Image of the Day
I’ve explored the Grand Canyon’s inner recesses on hiking and backpacking trips at least a half dozen times. I’ve seen it under a hot summer sun and with a blanket of snow. But even after all of those experiences, I never would have guessed that this photograph was taken there.
It was, in fact, the sunrise view from Mather Point at the South Rim as fog filled the canyon on November 29. The photograph was taken by Paul Lettieri, who kindly allowed me to share it here.
You may have already heard about this once-in-a-decade event, which received quite a bit of coverage starting the day after Thanksgiving. But you probably have not seen some of the following imagery that I’ve put together, including an amazing time lapse video, once again courtesy of Paul Lettieri, and also some remote sensing views. So keep reading…
©2013 Paul Lettieri
The fog first began filling the canyon on Nov. 29th. During the warmth of the day, it burned off — only to return again on the 30th. And again on Dec. 1st — and once again on the 2nd. Here’s how it looked to a GOES weather satellite:
The Grand Canyon wasn’t the only part of the West to experience fog during this period, as this animation of satellite images shows:
These two images, both acquired by the Suomi NPP satellite, show the incredibly widespread extent of fog and low stratus cloud over the Four Corners states of Arizona (lower left), New Mexico (lower right), Colorado (upper right) and Utah (upper left) on Saturday, Nov. 30th. Snow cover shows up as a brighter white color in the true-color view, and red in the false-color image. (When fog lifts above the ground it is technically called stratus.)

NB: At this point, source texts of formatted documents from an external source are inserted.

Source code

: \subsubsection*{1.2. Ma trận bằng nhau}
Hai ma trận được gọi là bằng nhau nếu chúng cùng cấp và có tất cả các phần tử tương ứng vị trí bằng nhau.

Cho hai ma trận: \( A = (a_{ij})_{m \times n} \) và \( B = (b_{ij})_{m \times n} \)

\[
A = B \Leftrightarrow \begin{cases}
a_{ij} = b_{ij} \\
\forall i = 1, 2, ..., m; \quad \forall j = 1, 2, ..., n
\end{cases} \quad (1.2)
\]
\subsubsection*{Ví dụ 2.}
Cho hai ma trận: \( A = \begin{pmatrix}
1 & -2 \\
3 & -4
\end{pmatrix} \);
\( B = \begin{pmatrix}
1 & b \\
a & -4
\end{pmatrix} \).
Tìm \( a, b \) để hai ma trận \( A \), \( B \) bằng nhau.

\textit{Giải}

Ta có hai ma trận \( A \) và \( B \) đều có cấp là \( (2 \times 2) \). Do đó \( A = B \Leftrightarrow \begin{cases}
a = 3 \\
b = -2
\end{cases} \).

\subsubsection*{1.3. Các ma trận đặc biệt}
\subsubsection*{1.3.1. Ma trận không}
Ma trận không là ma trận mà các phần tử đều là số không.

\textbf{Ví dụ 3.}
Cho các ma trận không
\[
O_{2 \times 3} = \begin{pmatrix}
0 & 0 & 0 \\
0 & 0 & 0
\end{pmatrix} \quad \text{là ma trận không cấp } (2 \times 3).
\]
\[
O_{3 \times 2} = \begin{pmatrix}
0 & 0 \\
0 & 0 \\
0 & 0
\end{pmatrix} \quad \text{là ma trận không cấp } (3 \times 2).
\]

This rare event was the result of a complex set of conditions that came together in just the right way. As I reported in an Image of the Day post before Thanksgiving, a winter storm had dumped a lot of snow on this part of the West, including the Grand Canyon. The precipitation left the ground quite wet, as well as the air right above it. Then a ridge of high pressure moved in and decided to hang around for a few days, causing clear skies, cold temperatures, and calm winds to settle in with it.
Under these conditions, the ground cooled significantly during the long nights. Since colder air holds less moisture, water condensed. But that on its own wouldn’t have been enough to result in extensive fog. One other ingredient was needed: Something to keep the condensed moisture — clouds, essentially — from dissipating. In other words, some kind of cap to keep it all down by the ground.
That capping was provided by a temperature inversion — a common occurrence in winter under high pressure conditions. It’s pretty simple: The air right above the ground cooled at night more quickly than air higher up. This is because air is not a particularly good conductor of heat. The result: Cold, dense air by the ground, capped by warmer, more buoyant air higher up. Add in the fact that there wasn’t much wind to stir things up and you have a terrific recipe for fog and low stratus clouds.